* **Saved data entries**
┄┄┄┄┄┄┄┄┄┄┄┄┄┄┄┄┄┄┄┄

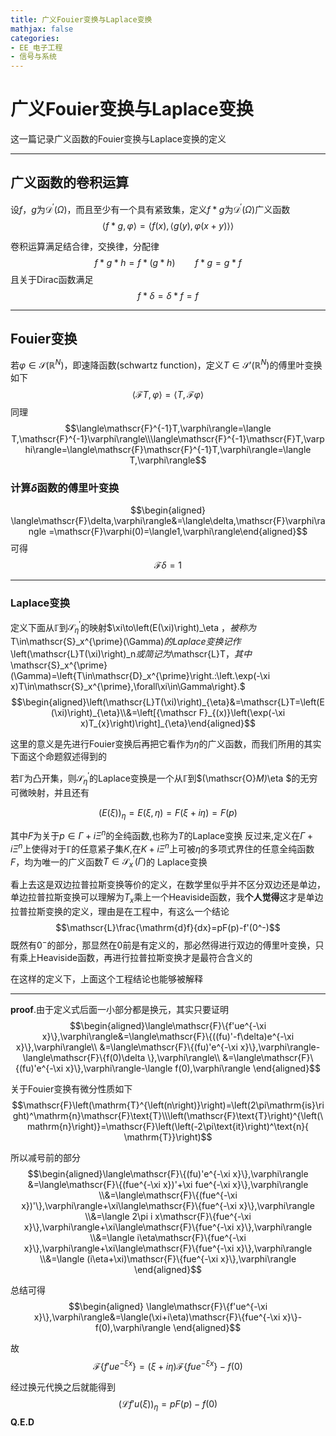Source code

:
 ```yaml
---
title: 广义Fouier变换与Laplace变换
mathjax: false
categories:
- EE_电子工程
- 信号与系统
---
```



# 广义Fouier变换与Laplace变换
这一篇记录广义函数的Fouier变换与Laplace变换的定义

<!--more-->

---

## 广义函数的卷积运算
设$f$，$g$为$\mathcal{D}^{\prime}(\Omega)$，而且至少有一个具有紧致集，定义$f*g$为$\mathcal{D}^{\prime}(\Omega)$广义函数
$$
\langle f*g,\varphi\rangle=\langle f(x),\langle g(y),\varphi(x+y)\rangle\rangle
$$

卷积运算满足结合律，交换律，分配律
$$f*g*h=f*(g*h)\qquad f*g=g*f$$
且关于Dirac函数满足
$$f*\delta=\delta*f=f$$

---

## Fouier变换
若$\varphi\in\mathscr{S}(\mathbb{R}^N)$，即速降函数(schwartz function)，定义$T\in\mathscr{S}'(\mathbb{R}^N)$的傅里叶变换如下
$$\langle\mathscr{F}T,\varphi\rangle=\langle T,\mathscr{F}\varphi\rangle $$
同理
$$\langle\mathscr{F}^{-1}T,\varphi\rangle=\langle T,\mathscr{F}^{-1}\varphi\rangle\\\langle\mathscr{F}^{-1}\mathscr{F}T,\varphi\rangle=\langle\mathscr{F}\mathscr{F}^{-1}T,\varphi\rangle=\langle T,\varphi\rangle$$
### 计算$\delta$函数的傅里叶变换
$$\begin{aligned}
\langle\mathscr{F}\delta,\varphi\rangle&=\langle\delta,\mathscr{F}\varphi\rangle =\mathscr{F}\varphi(0)=\langle1,\varphi\rangle\end{aligned}$$
可得
$$\mathscr{F}\delta=1$$

---

### Laplace变换
定义下面从$\mathbb{\Gamma}$到$\mathscr{S}_{\eta}^{\prime}$的映射$\xi\to\left(E(\xi)\right)_\eta $，被称为$T\in\mathscr{S}_x^{\prime}(\Gamma)$的Laplace变换记作$\left(\mathscr{L}T(\xi)\right)_n$或简记为$\mathscr{L}T$，其中$\mathscr{S}_x^{\prime}(\Gamma)=\left\{T\in\mathscr{D}_x^{\prime}\right.:\left.\exp(-\xi x)T\in\mathscr{S}_x^{\prime},\forall\xi\in\Gamma\right\}.$
$$\begin{aligned}\left(\mathscr{L}T(\xi)\right)_{\eta}&=\mathscr{L}T=\left(E(\xi)\right)_{\eta}\\&=\left[{\mathscr F}_{(x)}\left(\exp(-\xi x)T_{x}\right)\right]_{\eta}\end{aligned}$$

这里的意义是先进行Fouier变换后再把它看作为$\eta$的广义函数，而我们所用的其实下面这个命题叙述得到的

若$\mathbb{\Gamma}$为凸开集，则$\mathscr{S}_{\eta}^{\prime}$的Laplace变换是一个从$\mathbb{\Gamma}$到$(\mathscr{O}_M)_\eta $的无穷可微映射，并且还有

$$
\left(E(\xi)\right)_\eta=E(\xi,\eta)=F(\xi+i\eta)=F(p)
$$

其中$F$为关于$p\in\Gamma+i\Xi^n$的全纯函数,也称为$T$的Laplace变换
反过来,定义在$\Gamma+i\Xi^n$上使得对于$\mathbb{\Gamma}$的任意紧子集$K$,在$K+i\Xi^n$上可被$\eta$的多项式界住的任意全纯函数$F$，均为唯一的广义函数$T\in\mathscr{S}_x^{\prime}(\Gamma)$的 Laplace变换



看上去这是双边拉普拉斯变换等价的定义，在数学里似乎并不区分双边还是单边，单边拉普拉斯变换可以理解为$T_x$乘上一个Heaviside函数，我**个人觉得**这才是单边拉普拉斯变换的定义，理由是在工程中，有这么一个结论
$$\mathscr{L}\frac{\mathrm{d}f}{dx}=pF(p)-f'(0^-)$$
既然有$0^-$的部分，那显然在0前是有定义的，那必然得进行双边的傅里叶变换，只有乘上Heaviside函数，再进行拉普拉斯变换才是最符合含义的

在这样的定义下，上面这个工程结论也能够被解释

---

**proof**.由于定义式后面一小部分都是换元，其实只要证明
$$\begin{aligned}\langle\mathscr{F}\{f'ue^{-\xi x}\},\varphi\rangle&=\langle\mathscr{F}\{((fu)'-f\delta)e^{-\xi x}\},\varphi\rangle\\
&=\langle\mathscr{F}\{(fu)'e^{-\xi x}\},\varphi\rangle-\langle\mathscr{F}\{f(0)\delta \},\varphi\rangle\\
&=\langle\mathscr{F}\{(fu)'e^{-\xi x}\},\varphi\rangle-\langle f(0),\varphi\rangle
\end{aligned}$$

关于Fouier变换有微分性质如下
$$\mathscr{F}\left(\mathrm{T}^{\left(n\right)}\right)=\left(2\pi\mathrm{is}\right)^\mathrm{n}\mathscr{F}\text{T}\\\left(\mathscr{F}\text{T}\right)^{\left(\mathrm{n}\right)}=\mathscr{F}\left(\left(-2\pi\text{it}\right)^\text{n}{ \mathrm{T}}\right)$$

所以减号前的部分
$$\begin{aligned}\langle\mathscr{F}\{(fu)'e^{-\xi x}\},\varphi\rangle
&=\langle\mathscr{F}\{(fue^{-\xi x})'+\xi fue^{-\xi x}\},\varphi\rangle
\\&=\langle\mathscr{F}\{(fue^{-\xi x})'\},\varphi\rangle+\xi\langle\mathscr{F}\{fue^{-\xi x}\},\varphi\rangle
\\&=\langle 2\pi i x\mathscr{F}\{fue^{-\xi x}\},\varphi\rangle+\xi\langle\mathscr{F}\{fue^{-\xi x}\},\varphi\rangle
\\&=\langle i\eta\mathscr{F}\{fue^{-\xi x}\},\varphi\rangle+\xi\langle\mathscr{F}\{fue^{-\xi x}\},\varphi\rangle
\\&=\langle (i\eta+\xi)\mathscr{F}\{fue^{-\xi x}\},\varphi\rangle
\end{aligned}$$

总结可得
$$\begin{aligned}
\langle\mathscr{F}\{f'ue^{-\xi x}\},\varphi\rangle&=\langle(\xi+i\eta)\mathscr{F}\{fue^{-\xi x}\}-f(0),\varphi\rangle
\end{aligned}$$

故
$$
\mathscr{F}\{f'ue^{-\xi x}\}=(\xi+i\eta)\mathscr{F}\{fue^{-\xi x}\}-f(0)
$$

经过换元代换之后就能得到
$$
\left(\mathscr{L}f'u(\xi)\right)_{\eta}=pF(p)-f(0)
$$
**Q.E.D**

┄┄┄┄┄┄┄┄┄┄┄┄┄┄┄┄┄┄┄┄

* **Instructions to follow**
Each line of the data above should be reproduced without alteration, and no picture should appear in the copy.

* **Written answer**
Source code

:
 ```yaml
---
title: 广义Fouier变换与Laplace变换
mathjax: false
categories:
- EE_电子工程
- 信号与系统
---
```



# 广义Fouier变换与Laplace变换
这一篇记录广义函数的Fouier变换与Laplace变换的定义

<!--more-->

---

## 广义函数的卷积运算
设$f$，$g$为$\mathcal{D}^{\prime}(\Omega)$，而且至少有一个具有紧致集，定义$f*g$为$\mathcal{D}^{\prime}(\Omega)$广义函数
$$
\langle f*g,\varphi\rangle=\langle f(x),\langle g(y),\varphi(x+y)\rangle\rangle
$$

卷积运算满足结合律，交换律，分配律
$$f*g*h=f*(g*h)\qquad f*g=g*f$$
且关于Dirac函数满足
$$f*\delta=\delta*f=f$$

---

## Fouier变换
若$\varphi\in\mathscr{S}(\mathbb{R}^N)$，即速降函数(schwartz function)，定义$T\in\mathscr{S}'(\mathbb{R}^N)$的傅里叶变换如下
$$\langle\mathscr{F}T,\varphi\rangle=\langle T,\mathscr{F}\varphi\rangle $$
同理
$$\langle\mathscr{F}^{-1}T,\varphi\rangle=\langle T,\mathscr{F}^{-1}\varphi\rangle\\\langle\mathscr{F}^{-1}\mathscr{F}T,\varphi\rangle=\langle\mathscr{F}\mathscr{F}^{-1}T,\varphi\rangle=\langle T,\varphi\rangle$$
### 计算$\delta$函数的傅里叶变换
$$\begin{aligned}
\langle\mathscr{F}\delta,\varphi\rangle&=\langle\delta,\mathscr{F}\varphi\rangle =\mathscr{F}\varphi(0)=\langle1,\varphi\rangle\end{aligned}$$
可得
$$\mathscr{F}\delta=1$$

---

### Laplace变换
定义下面从$\mathbb{\Gamma}$到$\mathscr{S}_{\eta}^{\prime}$的映射$\xi\to\left(E(\xi)\right)_\eta $，被称为$T\in\mathscr{S}_x^{\prime}(\Gamma)$的Laplace变换记作$\left(\mathscr{L}T(\xi)\right)_n$或简记为$\mathscr{L}T$，其中$\mathscr{S}_x^{\prime}(\Gamma)=\left\{T\in\mathscr{D}_x^{\prime}\right.:\left.\exp(-\xi x)T\in\mathscr{S}_x^{\prime},\forall\xi\in\Gamma\right\}.$
$$\begin{aligned}\left(\mathscr{L}T(\xi)\right)_{\eta}&=\mathscr{L}T=\left(E(\xi)\right)_{\eta}\\&=\left[{\mathscr F}_{(x)}\left(\exp(-\xi x)T_{x}\right)\right]_{\eta}\end{aligned}$$

这里的意义是先进行Fouier变换后再把它看作为$\eta$的广义函数，而我们所用的其实下面这个命题叙述得到的

若$\mathbb{\Gamma}$为凸开集，则$\mathscr{S}_{\eta}^{\prime}$的Laplace变换是一个从$\mathbb{\Gamma}$到$(\mathscr{O}_M)_\eta $的无穷可微映射，并且还有

$$
\left(E(\xi)\right)_\eta=E(\xi,\eta)=F(\xi+i\eta)=F(p)
$$

其中$F$为关于$p\in\Gamma+i\Xi^n$的全纯函数,也称为$T$的Laplace变换
反过来,定义在$\Gamma+i\Xi^n$上使得对于$\mathbb{\Gamma}$的任意紧子集$K$,在$K+i\Xi^n$上可被$\eta$的多项式界住的任意全纯函数$F$，均为唯一的广义函数$T\in\mathscr{S}_x^{\prime}(\Gamma)$的 Laplace变换



看上去这是双边拉普拉斯变换等价的定义，在数学里似乎并不区分双边还是单边，单边拉普拉斯变换可以理解为$T_x$乘上一个Heaviside函数，我**个人觉得**这才是单边拉普拉斯变换的定义，理由是在工程中，有这么一个结论
$$\mathscr{L}\frac{\mathrm{d}f}{dx}=pF(p)-f'(0^-)$$
既然有$0^-$的部分，那显然在0前是有定义的，那必然得进行双边的傅里叶变换，只有乘上Heaviside函数，再进行拉普拉斯变换才是最符合含义的

在这样的定义下，上面这个工程结论也能够被解释

---

**proof**.由于定义式后面一小部分都是换元，其实只要证明
$$\begin{aligned}\langle\mathscr{F}\{f'ue^{-\xi x}\},\varphi\rangle&=\langle\mathscr{F}\{((fu)'-f\delta)e^{-\xi x}\},\varphi\rangle\\
&=\langle\mathscr{F}\{(fu)'e^{-\xi x}\},\varphi\rangle-\langle\mathscr{F}\{f(0)\delta \},\varphi\rangle\\
&=\langle\mathscr{F}\{(fu)'e^{-\xi x}\},\varphi\rangle-\langle f(0),\varphi\rangle
\end{aligned}$$

关于Fouier变换有微分性质如下
$$\mathscr{F}\left(\mathrm{T}^{\left(n\right)}\right)=\left(2\pi\mathrm{is}\right)^\mathrm{n}\mathscr{F}\text{T}\\\left(\mathscr{F}\text{T}\right)^{\left(\mathrm{n}\right)}=\mathscr{F}\left(\left(-2\pi\text{it}\right)^\text{n}{ \mathrm{T}}\right)$$

所以减号前的部分
$$\begin{aligned}\langle\mathscr{F}\{(fu)'e^{-\xi x}\},\varphi\rangle
&=\langle\mathscr{F}\{(fue^{-\xi x})'+\xi fue^{-\xi x}\},\varphi\rangle
\\&=\langle\mathscr{F}\{(fue^{-\xi x})'\},\varphi\rangle+\xi\langle\mathscr{F}\{fue^{-\xi x}\},\varphi\rangle
\\&=\langle 2\pi i x\mathscr{F}\{fue^{-\xi x}\},\varphi\rangle+\xi\langle\mathscr{F}\{fue^{-\xi x}\},\varphi\rangle
\\&=\langle i\eta\mathscr{F}\{fue^{-\xi x}\},\varphi\rangle+\xi\langle\mathscr{F}\{fue^{-\xi x}\},\varphi\rangle
\\&=\langle (i\eta+\xi)\mathscr{F}\{fue^{-\xi x}\},\varphi\rangle
\end{aligned}$$

总结可得
$$\begin{aligned}
\langle\mathscr{F}\{f'ue^{-\xi x}\},\varphi\rangle&=\langle(\xi+i\eta)\mathscr{F}\{fue^{-\xi x}\}-f(0),\varphi\rangle
\end{aligned}$$

故
$$
\mathscr{F}\{f'ue^{-\xi x}\}=(\xi+i\eta)\mathscr{F}\{fue^{-\xi x}\}-f(0)
$$

经过换元代换之后就能得到
$$
\left(\mathscr{L}f'u(\xi)\right)_{\eta}=pF(p)-f(0)
$$
**Q.E.D**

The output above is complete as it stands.